心が濡れる、雨の中 ~1~
夏の終わり、焼けたアスファルトを冷ますように、窓の外には優しい雨が降り注いでいた。
夕食時に始まった古い洋画は、何度もリバイバルされている有名なもので、だいたいのストーリーを知っているハルトは最後まで見たがるユウリをそのままに、キッチンの後片付けをしていた。カウンター越しに見るユウリは、クッションを抱え込んでぼんやりと画面を見つめている。
最近は、映画やドラマをちょこちょこ観るようになって、ユウリの知識はどんどん増えていっていた。

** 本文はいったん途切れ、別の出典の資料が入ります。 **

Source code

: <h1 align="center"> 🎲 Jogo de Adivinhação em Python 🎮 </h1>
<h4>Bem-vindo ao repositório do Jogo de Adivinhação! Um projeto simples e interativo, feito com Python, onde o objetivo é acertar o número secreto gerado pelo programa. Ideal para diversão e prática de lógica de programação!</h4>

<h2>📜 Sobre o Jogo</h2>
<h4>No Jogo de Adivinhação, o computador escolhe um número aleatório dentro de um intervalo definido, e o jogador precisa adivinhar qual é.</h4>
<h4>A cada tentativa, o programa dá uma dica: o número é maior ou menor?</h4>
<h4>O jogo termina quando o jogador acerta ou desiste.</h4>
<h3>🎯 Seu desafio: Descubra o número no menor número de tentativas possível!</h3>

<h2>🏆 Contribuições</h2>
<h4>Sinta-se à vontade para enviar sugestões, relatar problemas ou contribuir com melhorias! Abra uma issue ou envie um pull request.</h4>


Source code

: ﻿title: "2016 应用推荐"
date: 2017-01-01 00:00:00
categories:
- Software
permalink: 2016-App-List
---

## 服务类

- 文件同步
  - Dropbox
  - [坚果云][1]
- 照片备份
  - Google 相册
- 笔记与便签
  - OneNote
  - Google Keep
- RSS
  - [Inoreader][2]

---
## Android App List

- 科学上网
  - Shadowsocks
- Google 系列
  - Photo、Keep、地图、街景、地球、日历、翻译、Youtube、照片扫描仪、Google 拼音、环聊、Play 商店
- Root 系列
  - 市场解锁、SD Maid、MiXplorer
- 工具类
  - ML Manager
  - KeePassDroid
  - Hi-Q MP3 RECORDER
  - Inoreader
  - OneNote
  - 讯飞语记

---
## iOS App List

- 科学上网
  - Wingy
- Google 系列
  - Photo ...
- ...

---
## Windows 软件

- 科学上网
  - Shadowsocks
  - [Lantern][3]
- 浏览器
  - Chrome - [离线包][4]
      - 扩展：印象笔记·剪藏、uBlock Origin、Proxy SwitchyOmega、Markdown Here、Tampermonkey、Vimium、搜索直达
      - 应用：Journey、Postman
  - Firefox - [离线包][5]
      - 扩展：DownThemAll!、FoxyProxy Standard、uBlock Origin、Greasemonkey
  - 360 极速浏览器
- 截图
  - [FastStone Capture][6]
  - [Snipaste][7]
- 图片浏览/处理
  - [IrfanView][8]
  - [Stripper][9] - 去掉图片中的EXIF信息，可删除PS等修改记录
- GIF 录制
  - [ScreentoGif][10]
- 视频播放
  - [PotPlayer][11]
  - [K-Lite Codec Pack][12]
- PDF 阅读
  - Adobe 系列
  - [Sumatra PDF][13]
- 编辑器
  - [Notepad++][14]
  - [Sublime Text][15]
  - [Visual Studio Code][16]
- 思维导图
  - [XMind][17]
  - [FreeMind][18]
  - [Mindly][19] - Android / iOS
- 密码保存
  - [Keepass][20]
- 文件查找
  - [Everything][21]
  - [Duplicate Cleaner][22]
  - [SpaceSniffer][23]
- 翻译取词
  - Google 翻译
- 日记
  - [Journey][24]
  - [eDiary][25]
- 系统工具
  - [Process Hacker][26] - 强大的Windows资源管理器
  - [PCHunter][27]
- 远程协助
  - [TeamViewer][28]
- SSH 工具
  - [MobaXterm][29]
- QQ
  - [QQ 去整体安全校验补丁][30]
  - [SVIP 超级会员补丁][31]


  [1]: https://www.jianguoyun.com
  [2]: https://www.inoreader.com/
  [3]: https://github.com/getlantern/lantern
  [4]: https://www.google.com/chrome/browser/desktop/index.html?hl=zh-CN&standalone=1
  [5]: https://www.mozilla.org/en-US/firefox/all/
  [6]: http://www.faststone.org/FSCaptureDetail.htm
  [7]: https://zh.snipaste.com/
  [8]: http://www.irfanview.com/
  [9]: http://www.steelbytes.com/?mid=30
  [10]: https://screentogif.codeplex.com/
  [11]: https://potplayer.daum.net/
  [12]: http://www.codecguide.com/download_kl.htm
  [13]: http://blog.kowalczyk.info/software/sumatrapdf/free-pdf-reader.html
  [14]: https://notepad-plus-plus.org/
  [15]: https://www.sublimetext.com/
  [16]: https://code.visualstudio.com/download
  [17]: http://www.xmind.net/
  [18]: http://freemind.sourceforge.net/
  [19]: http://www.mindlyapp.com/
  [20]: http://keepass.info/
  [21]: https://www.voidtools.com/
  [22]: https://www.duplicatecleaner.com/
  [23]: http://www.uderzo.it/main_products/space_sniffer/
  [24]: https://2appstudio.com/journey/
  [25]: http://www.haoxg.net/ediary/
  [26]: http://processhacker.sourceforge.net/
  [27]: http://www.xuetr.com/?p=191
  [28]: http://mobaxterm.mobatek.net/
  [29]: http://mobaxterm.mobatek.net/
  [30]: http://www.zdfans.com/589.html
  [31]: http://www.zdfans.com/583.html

以前よりも色んな本も読んでいるようだし、多分「キス」の本当の意味も、薄々は感ずいているんじゃないかと邪推してしまう今日この頃。
それでも、もう挨拶という意味を果たしていないのかもしれないキスをするハルトに、ユウリは「キス、好き」なんて色っぽく言ってくれるから、そこはそのままにしておこうと姑息に考えているハルトだった。
「ハルト? なぁ、俺、あれやりたい」
洗い物も終わって、最後の仕上げにシンクを拭いていたハルトが「なに?」と問いかけながらリビングに足を向ける。テレビはコマーシャルに切り替わってしまっていて、ユウリが何を見てそんなことを言い出したのかわからない。
「なぁなぁ、俺、あれがやってみたい」
「ごめん。やからなに?」
なので、隣に座って賑々しいコマーシャルを見ながら、もう一度問いかける。
すると頃合いよく、スポンサーの切り替わりを表示する字幕の向こうに直前の場面が流れたようで、ユウリが「あれ! あれ!」と言って画面を指さす。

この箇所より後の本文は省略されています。